バケバケ2
アオギリは俺に向かって手を伸ばす。
「馬鹿じゃねーの?俺はもう繰り返したりしない。もうバケバコには関わらない。」
「交渉決裂か。いいよ、後悔するのは君なんだから。」
アオギリは自分の指を鳴らす。
パチンと音がしたあと、火の玉が俺の方へ飛んできた。
「……灰音、危ない!…」
燕が俺の目の前に壁を作り出す。
「ありがとう、燕…」
「あの男…バケバケのようだな。」
「そうだな。」
「…相手は遠距離攻撃型…俺たちだけではかなり不利だ……」
「カナリアの方は戦闘向きの能力じゃない。なんとかしてあの火の玉野郎の方を先に倒さないとな。」
アオギリが手をかざすと次々と火の玉が現れ、指を弾くと同時にこちらに向かって飛んでくる。

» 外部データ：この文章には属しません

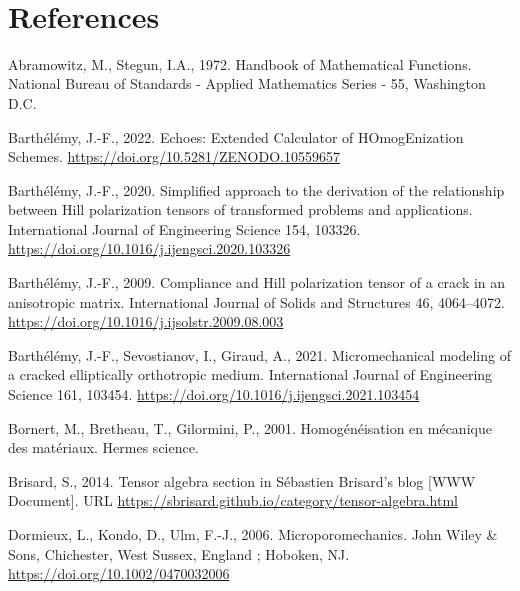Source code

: \documentclass[
  a4paper,
  numbers=noendperiod,
  DIV=12]{scrreprt}
\newlength{\cslhangindent}
\newenvironment{CSLReferences}[2] %
 {\begin{list}{}{%
  \setlength{\itemindent}{0pt}
  \setlength{\leftmargin}{0pt}
  \setlength{\parsep}{0pt}
  \ifodd #1
   \setlength{\leftmargin}{\cslhangindent}
   \setlength{\itemindent}{-1\cslhangindent}
  \fi
  \setlength{\itemsep}{#2\baselineskip}}}
 {\end{list}}
\begin{document}
\(\,\)


\chapter*{References}\label{references}


\label{refs}
\begin{CSLReferences}{1}{0}
Abramowitz, M., Stegun, I.A., 1972. Handbook of {Mathematical
Functions}. National Bureau of Standards - Applied Mathematics Series -
55, Washington D.C.

Barthélémy, J.-F., 2022. Echoes: {Extended Calculator} of
{HOmogEnization Schemes}. \url{https://doi.org/10.5281/ZENODO.10559657}

Barthélémy, J.-F., 2020. Simplified approach to the derivation of the
relationship between {Hill} polarization tensors of transformed problems
and applications. International Journal of Engineering Science 154,
103326. \url{https://doi.org/10.1016/j.ijengsci.2020.103326}

Barthélémy, J.-F., 2009. Compliance and {Hill} polarization tensor of a
crack in an anisotropic matrix. International Journal of Solids and
Structures 46, 4064--4072.
\url{https://doi.org/10.1016/j.ijsolstr.2009.08.003}

Barthélémy, J.-F., Sevostianov, I., Giraud, A., 2021. Micromechanical
modeling of a cracked elliptically orthotropic medium. International
Journal of Engineering Science 161, 103454.
\url{https://doi.org/10.1016/j.ijengsci.2021.103454}

Bornert, M., Bretheau, T., Gilormini, P., 2001. Homogénéisation en
mécanique des matériaux. Hermes science.

Brisard, S., 2014. Tensor algebra section in {Sébastien Brisard}'s blog
{[}WWW Document{]}. URL
\url{https://sbrisard.github.io/category/tensor-algebra.html}

Dormieux, L., Kondo, D., Ulm, F.-J., 2006. Microporomechanics. John
Wiley \& Sons, Chichester, West Sussex, England ; Hoboken, NJ.
\url{https://doi.org/10.1002/0470032006}


\end{CSLReferences}
\end{document}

「僕はね、元は売れないホストのライターだった。彼のNo.1を目指したいって野望から僕は生まれたんだよ!」
火の玉をかわしながらなんとかアオギリに近づこうとするが、数が多すぎてなかなか近づくことはできない。
「そして彼はNo.1になった。でも、それは僕との別れも意味していたんだよ。1人になり、消えようとしていた僕を救ったのはシグだった。」
火の玉が俺の横を通り過ぎる。
髪の端が焼けてパラパラと舞う。